__What to produce__.
Look below for the line holding "6538 | 2025-08-30 12:25 |" and the line holding "6510 | 2025-08-30 12:25 |". Repeat those two and everything between, exactly.

__Supplied data__.
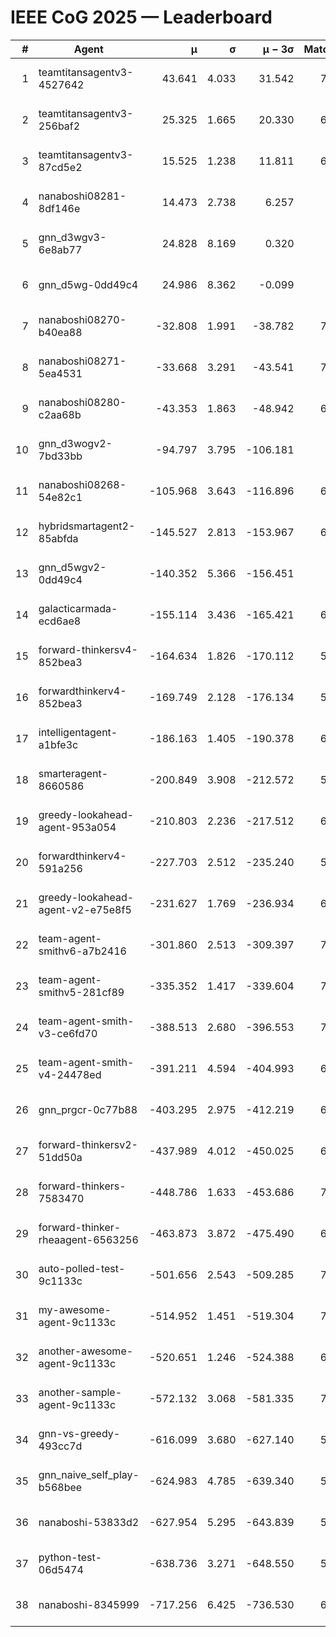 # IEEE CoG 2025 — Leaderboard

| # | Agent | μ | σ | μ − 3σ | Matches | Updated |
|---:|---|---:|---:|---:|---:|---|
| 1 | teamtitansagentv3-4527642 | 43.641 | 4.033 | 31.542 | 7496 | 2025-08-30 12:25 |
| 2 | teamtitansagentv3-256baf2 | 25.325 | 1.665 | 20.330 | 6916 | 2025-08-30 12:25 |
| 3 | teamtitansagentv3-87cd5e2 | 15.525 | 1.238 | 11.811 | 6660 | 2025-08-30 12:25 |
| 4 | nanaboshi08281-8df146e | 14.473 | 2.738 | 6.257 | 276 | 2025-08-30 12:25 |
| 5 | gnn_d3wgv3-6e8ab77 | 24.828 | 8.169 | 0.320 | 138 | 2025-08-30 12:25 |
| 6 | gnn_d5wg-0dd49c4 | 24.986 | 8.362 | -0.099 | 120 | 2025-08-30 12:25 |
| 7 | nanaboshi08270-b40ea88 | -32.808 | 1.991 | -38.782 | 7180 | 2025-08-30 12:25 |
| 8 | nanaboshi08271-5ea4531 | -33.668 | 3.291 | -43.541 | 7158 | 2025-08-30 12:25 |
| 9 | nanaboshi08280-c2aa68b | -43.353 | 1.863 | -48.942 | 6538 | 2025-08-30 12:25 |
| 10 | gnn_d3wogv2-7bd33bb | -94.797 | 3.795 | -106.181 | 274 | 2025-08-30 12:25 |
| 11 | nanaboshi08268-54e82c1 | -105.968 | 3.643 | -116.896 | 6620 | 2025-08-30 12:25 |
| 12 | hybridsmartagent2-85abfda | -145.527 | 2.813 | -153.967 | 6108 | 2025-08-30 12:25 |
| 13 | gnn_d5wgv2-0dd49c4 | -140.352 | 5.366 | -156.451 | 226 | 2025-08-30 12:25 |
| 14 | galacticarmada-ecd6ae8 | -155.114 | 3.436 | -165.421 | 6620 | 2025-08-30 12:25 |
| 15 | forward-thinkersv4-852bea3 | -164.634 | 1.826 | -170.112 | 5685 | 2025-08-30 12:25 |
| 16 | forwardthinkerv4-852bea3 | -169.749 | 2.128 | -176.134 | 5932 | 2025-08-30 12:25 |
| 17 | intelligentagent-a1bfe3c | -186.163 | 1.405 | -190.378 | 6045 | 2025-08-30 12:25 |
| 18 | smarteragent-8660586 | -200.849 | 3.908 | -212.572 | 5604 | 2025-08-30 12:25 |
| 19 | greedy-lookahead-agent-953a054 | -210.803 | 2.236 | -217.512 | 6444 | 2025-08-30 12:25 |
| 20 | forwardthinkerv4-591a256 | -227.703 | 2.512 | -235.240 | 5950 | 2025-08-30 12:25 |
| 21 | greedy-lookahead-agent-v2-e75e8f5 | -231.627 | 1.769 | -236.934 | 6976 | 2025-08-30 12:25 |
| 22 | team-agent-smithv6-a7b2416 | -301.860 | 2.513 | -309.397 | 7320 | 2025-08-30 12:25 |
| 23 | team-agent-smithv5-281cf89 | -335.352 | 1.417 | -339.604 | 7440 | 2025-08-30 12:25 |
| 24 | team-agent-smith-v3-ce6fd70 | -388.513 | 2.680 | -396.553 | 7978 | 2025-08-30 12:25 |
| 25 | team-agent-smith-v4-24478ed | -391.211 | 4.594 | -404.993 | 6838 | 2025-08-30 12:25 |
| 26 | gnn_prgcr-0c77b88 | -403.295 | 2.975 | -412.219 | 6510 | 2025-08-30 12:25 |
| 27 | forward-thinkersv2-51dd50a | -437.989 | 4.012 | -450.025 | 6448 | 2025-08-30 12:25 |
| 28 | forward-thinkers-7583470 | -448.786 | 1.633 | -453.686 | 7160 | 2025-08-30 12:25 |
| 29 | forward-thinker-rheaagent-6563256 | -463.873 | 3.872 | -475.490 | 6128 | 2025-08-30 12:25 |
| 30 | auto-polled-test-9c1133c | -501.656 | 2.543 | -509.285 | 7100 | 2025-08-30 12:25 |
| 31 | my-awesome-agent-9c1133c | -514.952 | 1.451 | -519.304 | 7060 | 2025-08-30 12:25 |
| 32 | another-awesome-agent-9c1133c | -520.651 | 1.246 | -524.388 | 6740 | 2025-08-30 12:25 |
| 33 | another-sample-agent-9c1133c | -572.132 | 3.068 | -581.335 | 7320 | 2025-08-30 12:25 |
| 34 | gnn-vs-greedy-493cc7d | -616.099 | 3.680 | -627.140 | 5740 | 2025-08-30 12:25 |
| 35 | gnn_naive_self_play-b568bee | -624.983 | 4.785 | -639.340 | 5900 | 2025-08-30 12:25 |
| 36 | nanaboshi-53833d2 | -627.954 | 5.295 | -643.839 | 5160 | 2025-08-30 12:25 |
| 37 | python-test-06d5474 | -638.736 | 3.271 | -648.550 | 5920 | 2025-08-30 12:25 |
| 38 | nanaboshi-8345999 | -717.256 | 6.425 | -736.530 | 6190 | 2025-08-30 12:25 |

__Task solution__.
| 9 | nanaboshi08280-c2aa68b | -43.353 | 1.863 | -48.942 | 6538 | 2025-08-30 12:25 |
| 10 | gnn_d3wogv2-7bd33bb | -94.797 | 3.795 | -106.181 | 274 | 2025-08-30 12:25 |
| 11 | nanaboshi08268-54e82c1 | -105.968 | 3.643 | -116.896 | 6620 | 2025-08-30 12:25 |
| 12 | hybridsmartagent2-85abfda | -145.527 | 2.813 | -153.967 | 6108 | 2025-08-30 12:25 |
| 13 | gnn_d5wgv2-0dd49c4 | -140.352 | 5.366 | -156.451 | 226 | 2025-08-30 12:25 |
| 14 | galacticarmada-ecd6ae8 | -155.114 | 3.436 | -165.421 | 6620 | 2025-08-30 12:25 |
| 15 | forward-thinkersv4-852bea3 | -164.634 | 1.826 | -170.112 | 5685 | 2025-08-30 12:25 |
| 16 | forwardthinkerv4-852bea3 | -169.749 | 2.128 | -176.134 | 5932 | 2025-08-30 12:25 |
| 17 | intelligentagent-a1bfe3c | -186.163 | 1.405 | -190.378 | 6045 | 2025-08-30 12:25 |
| 18 | smarteragent-8660586 | -200.849 | 3.908 | -212.572 | 5604 | 2025-08-30 12:25 |
| 19 | greedy-lookahead-agent-953a054 | -210.803 | 2.236 | -217.512 | 6444 | 2025-08-30 12:25 |
| 20 | forwardthinkerv4-591a256 | -227.703 | 2.512 | -235.240 | 5950 | 2025-08-30 12:25 |
| 21 | greedy-lookahead-agent-v2-e75e8f5 | -231.627 | 1.769 | -236.934 | 6976 | 2025-08-30 12:25 |
| 22 | team-agent-smithv6-a7b2416 | -301.860 | 2.513 | -309.397 | 7320 | 2025-08-30 12:25 |
| 23 | team-agent-smithv5-281cf89 | -335.352 | 1.417 | -339.604 | 7440 | 2025-08-30 12:25 |
| 24 | team-agent-smith-v3-ce6fd70 | -388.513 | 2.680 | -396.553 | 7978 | 2025-08-30 12:25 |
| 25 | team-agent-smith-v4-24478ed | -391.211 | 4.594 | -404.993 | 6838 | 2025-08-30 12:25 |
| 26 | gnn_prgcr-0c77b88 | -403.295 | 2.975 | -412.219 | 6510 | 2025-08-30 12:25 |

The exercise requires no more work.